Task statement: Gather, from the data below, each line in which the word "Brad" occurs.
Given records START
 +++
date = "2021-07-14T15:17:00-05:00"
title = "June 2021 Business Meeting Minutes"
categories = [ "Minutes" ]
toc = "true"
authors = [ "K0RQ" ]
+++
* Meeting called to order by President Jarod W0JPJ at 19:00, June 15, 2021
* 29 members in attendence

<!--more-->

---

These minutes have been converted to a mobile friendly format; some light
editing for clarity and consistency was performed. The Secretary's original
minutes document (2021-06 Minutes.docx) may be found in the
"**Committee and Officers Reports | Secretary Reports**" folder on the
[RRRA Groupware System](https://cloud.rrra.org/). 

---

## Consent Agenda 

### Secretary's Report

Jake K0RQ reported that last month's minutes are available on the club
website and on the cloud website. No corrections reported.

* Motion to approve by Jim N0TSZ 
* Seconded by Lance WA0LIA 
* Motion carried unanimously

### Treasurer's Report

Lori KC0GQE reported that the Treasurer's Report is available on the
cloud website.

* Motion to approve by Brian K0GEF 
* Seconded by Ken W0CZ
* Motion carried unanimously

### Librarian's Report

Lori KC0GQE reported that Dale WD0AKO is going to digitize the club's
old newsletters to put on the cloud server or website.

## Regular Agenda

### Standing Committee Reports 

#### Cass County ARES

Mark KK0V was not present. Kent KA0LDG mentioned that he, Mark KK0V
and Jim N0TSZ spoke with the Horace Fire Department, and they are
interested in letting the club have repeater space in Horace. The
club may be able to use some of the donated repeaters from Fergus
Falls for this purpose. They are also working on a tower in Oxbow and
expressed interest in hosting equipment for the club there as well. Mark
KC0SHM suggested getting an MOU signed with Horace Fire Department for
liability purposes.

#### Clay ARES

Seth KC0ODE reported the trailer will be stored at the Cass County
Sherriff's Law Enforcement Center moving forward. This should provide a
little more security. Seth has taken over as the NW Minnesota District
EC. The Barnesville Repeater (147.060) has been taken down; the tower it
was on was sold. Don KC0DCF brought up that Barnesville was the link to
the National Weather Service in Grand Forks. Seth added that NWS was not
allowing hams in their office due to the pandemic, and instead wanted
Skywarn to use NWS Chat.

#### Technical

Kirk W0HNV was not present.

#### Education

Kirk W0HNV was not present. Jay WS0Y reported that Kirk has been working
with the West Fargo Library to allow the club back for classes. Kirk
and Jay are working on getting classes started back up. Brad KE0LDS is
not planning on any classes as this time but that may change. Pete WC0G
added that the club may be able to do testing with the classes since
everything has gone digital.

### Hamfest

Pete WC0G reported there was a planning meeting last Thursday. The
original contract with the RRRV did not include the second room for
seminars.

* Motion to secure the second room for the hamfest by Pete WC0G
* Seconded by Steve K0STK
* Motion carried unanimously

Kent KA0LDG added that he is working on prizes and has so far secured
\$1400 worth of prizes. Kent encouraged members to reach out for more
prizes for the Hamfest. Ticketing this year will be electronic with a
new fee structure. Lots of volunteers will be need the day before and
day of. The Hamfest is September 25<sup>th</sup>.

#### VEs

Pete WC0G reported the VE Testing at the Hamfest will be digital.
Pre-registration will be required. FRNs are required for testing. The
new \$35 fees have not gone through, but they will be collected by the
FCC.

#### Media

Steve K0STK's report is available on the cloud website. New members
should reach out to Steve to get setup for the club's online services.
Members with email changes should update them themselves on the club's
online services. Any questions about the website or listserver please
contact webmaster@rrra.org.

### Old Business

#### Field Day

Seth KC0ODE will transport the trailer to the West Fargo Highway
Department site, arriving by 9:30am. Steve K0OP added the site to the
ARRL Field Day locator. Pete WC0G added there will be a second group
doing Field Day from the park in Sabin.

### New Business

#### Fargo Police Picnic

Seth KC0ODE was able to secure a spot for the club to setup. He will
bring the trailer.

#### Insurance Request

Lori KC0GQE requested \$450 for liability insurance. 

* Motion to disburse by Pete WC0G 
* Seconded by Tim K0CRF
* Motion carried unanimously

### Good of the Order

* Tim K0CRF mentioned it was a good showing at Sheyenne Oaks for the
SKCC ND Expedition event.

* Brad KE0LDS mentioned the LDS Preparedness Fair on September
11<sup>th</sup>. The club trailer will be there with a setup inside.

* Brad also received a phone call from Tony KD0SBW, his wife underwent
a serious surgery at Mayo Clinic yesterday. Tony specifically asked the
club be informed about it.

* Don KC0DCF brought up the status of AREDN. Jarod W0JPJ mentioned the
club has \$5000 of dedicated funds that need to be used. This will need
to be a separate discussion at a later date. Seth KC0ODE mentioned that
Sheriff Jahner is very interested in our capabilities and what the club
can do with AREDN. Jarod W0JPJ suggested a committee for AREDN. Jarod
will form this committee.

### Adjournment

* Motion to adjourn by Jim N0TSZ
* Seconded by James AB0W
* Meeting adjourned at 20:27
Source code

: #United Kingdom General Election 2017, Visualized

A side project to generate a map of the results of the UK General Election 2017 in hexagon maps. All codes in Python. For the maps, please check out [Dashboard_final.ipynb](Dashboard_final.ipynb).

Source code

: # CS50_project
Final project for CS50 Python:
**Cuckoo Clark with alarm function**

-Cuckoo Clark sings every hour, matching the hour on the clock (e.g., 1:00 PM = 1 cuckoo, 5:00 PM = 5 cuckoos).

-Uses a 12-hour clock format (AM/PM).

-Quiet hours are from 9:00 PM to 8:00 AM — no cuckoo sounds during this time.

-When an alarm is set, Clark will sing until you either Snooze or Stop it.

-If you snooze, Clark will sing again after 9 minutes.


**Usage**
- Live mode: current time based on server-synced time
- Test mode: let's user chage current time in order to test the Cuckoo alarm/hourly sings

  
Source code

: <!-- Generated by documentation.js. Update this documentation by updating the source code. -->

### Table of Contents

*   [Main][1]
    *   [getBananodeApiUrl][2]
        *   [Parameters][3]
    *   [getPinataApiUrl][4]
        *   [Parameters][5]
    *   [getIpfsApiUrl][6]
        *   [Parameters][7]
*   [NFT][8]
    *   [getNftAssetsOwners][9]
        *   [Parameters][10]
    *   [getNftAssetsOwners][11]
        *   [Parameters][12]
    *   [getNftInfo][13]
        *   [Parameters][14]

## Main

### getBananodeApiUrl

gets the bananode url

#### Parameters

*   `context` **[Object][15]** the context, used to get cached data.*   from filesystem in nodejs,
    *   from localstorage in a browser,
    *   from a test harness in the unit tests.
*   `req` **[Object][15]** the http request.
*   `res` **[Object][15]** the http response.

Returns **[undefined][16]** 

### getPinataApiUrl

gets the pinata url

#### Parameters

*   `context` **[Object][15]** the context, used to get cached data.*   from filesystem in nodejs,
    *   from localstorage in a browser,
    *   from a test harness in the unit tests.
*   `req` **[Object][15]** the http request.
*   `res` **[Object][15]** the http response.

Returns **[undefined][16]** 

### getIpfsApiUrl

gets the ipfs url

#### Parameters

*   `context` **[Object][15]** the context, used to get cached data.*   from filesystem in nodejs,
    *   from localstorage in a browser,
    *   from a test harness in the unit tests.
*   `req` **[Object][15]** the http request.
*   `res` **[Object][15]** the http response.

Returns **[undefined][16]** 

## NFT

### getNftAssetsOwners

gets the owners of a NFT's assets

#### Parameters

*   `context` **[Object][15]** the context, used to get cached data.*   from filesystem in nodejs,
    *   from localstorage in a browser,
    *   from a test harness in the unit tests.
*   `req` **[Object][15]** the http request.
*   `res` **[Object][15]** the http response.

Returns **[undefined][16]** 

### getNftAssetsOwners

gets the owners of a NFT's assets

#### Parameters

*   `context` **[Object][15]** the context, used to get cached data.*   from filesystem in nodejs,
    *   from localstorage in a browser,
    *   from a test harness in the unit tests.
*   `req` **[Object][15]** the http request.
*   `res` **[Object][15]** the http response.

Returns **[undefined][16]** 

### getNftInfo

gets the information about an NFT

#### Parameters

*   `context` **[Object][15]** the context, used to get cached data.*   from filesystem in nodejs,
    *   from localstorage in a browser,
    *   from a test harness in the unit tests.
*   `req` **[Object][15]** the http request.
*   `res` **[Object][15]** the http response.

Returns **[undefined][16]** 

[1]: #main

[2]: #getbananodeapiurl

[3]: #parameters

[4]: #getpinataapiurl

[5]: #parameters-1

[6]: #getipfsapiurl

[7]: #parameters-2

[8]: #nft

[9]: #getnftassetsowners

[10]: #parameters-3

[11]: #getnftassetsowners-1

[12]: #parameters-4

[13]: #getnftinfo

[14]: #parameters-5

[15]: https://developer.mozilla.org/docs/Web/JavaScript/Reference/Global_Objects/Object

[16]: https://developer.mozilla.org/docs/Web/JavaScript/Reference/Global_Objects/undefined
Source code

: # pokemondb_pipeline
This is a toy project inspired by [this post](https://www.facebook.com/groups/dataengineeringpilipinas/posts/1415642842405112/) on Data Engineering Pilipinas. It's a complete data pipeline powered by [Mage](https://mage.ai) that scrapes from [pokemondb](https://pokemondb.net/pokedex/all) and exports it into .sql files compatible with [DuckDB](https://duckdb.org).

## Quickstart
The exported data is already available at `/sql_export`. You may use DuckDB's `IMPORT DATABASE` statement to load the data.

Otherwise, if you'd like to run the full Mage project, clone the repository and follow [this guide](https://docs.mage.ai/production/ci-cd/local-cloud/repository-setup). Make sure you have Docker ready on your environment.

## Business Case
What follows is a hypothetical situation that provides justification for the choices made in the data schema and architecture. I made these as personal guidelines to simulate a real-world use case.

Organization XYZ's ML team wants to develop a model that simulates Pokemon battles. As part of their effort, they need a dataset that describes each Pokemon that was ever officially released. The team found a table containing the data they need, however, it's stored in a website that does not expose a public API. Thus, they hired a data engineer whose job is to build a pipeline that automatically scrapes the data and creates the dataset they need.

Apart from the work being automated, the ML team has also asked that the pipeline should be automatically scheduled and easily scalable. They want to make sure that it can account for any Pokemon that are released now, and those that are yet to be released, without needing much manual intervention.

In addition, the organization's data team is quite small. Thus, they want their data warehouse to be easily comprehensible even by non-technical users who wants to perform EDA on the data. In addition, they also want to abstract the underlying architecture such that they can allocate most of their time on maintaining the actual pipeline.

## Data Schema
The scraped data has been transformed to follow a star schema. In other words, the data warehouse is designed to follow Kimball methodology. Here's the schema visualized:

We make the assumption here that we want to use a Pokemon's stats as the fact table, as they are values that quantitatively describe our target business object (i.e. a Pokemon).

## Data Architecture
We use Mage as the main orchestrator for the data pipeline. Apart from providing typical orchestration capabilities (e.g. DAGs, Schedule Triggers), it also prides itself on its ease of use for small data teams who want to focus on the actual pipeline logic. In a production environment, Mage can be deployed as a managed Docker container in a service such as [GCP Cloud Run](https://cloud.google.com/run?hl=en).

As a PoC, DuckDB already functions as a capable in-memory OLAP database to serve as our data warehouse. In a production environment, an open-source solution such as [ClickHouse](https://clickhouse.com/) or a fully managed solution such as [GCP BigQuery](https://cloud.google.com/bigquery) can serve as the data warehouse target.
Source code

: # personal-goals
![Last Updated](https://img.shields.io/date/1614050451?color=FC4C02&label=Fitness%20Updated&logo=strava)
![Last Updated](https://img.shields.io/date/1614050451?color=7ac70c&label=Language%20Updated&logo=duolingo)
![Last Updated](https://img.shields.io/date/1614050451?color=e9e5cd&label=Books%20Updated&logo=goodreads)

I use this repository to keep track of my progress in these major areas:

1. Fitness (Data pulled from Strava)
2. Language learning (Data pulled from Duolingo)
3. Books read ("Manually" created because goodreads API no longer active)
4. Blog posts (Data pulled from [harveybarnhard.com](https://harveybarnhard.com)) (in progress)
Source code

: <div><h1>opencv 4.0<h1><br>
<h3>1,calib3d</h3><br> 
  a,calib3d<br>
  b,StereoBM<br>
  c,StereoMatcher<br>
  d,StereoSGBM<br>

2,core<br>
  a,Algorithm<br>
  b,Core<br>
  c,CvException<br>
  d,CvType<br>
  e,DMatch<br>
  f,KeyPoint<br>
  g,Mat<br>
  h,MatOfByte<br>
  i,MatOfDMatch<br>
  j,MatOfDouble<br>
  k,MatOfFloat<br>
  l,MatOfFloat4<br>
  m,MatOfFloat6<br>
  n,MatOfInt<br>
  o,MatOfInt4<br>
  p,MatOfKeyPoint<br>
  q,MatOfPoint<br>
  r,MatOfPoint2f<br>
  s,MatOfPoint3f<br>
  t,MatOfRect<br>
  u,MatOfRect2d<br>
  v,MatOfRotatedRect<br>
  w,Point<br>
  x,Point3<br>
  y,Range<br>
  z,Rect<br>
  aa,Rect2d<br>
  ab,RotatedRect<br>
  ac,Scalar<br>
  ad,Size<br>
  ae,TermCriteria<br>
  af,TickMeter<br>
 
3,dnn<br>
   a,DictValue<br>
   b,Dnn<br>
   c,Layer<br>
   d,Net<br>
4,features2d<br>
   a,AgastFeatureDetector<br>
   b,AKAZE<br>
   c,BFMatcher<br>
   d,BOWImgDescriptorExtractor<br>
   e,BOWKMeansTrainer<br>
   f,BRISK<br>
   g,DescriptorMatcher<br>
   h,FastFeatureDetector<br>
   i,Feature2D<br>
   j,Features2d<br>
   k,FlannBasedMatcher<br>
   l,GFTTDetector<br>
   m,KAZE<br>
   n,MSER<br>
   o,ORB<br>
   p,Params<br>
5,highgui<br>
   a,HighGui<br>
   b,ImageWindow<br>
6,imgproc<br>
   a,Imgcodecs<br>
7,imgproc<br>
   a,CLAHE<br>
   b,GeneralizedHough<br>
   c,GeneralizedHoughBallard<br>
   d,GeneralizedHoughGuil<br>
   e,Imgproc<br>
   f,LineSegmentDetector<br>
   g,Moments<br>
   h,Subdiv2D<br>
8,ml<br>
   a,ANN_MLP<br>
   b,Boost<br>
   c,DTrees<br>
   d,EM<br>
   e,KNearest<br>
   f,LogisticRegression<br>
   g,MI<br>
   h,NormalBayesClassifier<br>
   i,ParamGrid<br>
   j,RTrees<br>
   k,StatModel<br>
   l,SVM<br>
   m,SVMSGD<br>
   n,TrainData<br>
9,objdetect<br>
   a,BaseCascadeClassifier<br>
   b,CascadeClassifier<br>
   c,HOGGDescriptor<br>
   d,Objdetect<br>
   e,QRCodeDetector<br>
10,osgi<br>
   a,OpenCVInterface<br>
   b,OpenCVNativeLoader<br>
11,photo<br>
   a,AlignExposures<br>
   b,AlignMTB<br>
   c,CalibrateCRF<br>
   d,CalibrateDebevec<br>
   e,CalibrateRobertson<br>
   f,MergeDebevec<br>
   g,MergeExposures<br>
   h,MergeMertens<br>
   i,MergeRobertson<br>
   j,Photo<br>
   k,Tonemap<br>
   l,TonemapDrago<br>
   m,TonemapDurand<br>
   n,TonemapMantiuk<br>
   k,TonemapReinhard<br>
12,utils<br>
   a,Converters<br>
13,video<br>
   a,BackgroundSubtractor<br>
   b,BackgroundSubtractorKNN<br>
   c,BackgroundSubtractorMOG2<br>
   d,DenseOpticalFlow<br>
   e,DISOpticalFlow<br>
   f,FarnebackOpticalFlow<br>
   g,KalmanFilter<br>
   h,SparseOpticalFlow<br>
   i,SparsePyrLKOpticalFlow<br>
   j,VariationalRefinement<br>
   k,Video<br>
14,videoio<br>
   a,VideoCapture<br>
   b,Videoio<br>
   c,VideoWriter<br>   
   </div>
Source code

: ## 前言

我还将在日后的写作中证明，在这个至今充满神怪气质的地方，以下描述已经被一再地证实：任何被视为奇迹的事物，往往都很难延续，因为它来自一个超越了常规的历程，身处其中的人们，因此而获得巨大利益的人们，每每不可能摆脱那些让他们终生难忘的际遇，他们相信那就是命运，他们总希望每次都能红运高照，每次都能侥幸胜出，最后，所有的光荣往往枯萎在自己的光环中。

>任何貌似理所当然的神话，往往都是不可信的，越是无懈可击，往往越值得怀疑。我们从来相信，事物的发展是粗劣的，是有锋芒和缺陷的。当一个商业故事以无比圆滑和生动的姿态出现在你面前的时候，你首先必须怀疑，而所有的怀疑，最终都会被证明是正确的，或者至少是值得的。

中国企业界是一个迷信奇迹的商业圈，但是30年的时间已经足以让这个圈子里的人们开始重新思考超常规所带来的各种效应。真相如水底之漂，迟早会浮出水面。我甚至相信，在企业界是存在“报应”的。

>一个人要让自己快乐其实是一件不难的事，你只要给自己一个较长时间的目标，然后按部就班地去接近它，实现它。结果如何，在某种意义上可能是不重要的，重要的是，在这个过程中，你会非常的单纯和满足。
Given records END
Exercise output:
and Jay are working on getting classes started back up. Brad KE0LDS is
* Brad KE0LDS mentioned the LDS Preparedness Fair on September
* Brad also received a phone call from Tony KD0SBW, his wife underwent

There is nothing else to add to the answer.